To do ::
Please return every line from the entries that has the string "variations" in it.

Segment Start: Raw data

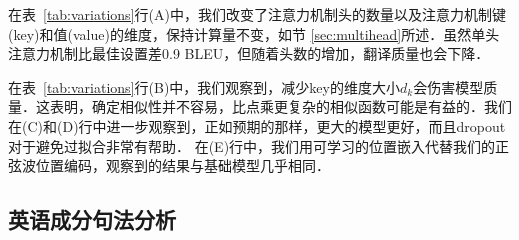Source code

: 
在表~\ref{tab:variations}行(A)中，我们改变了注意力机制头的数量以及注意力机制键(key)和值(value)的维度，保持计算量不变，如节 \ref{sec:multihead}所述．虽然单头注意力机制比最佳设置差0.9 BLEU，但随着头数的增加，翻译质量也会下降．


在表~\ref{tab:variations}行(B)中，我们观察到，减少key的维度大小$d_k$会伤害模型质量．这表明，确定相似性并不容易，比点乘更复杂的相似函数可能是有益的．我们在(C)和(D)行中进一步观察到，正如预期的那样，更大的模型更好，而且dropout对于避免过拟合非常有帮助． 在(E)行中，我们用可学习的位置嵌入代替我们的正弦波位置编码\citep{JonasFaceNet2017}，观察到的结果与基础模型几乎相同．




\subsection{英语成分句法分析}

Segment End: Raw data

Result of this task ::
在表~\ref{tab:variations}行(A)中，我们改变了注意力机制头的数量以及注意力机制键(key)和值(value)的维度，保持计算量不变，如节 \ref{sec:multihead}所述．虽然单头注意力机制比最佳设置差0.9 BLEU，但随着头数的增加，翻译质量也会下降．
在表~\ref{tab:variations}行(B)中，我们观察到，减少key的维度大小$d_k$会伤害模型质量．这表明，确定相似性并不容易，比点乘更复杂的相似函数可能是有益的．我们在(C)和(D)行中进一步观察到，正如预期的那样，更大的模型更好，而且dropout对于避免过拟合非常有帮助． 在(E)行中，我们用可学习的位置嵌入代替我们的正弦波位置编码\citep{JonasFaceNet2017}，观察到的结果与基础模型几乎相同．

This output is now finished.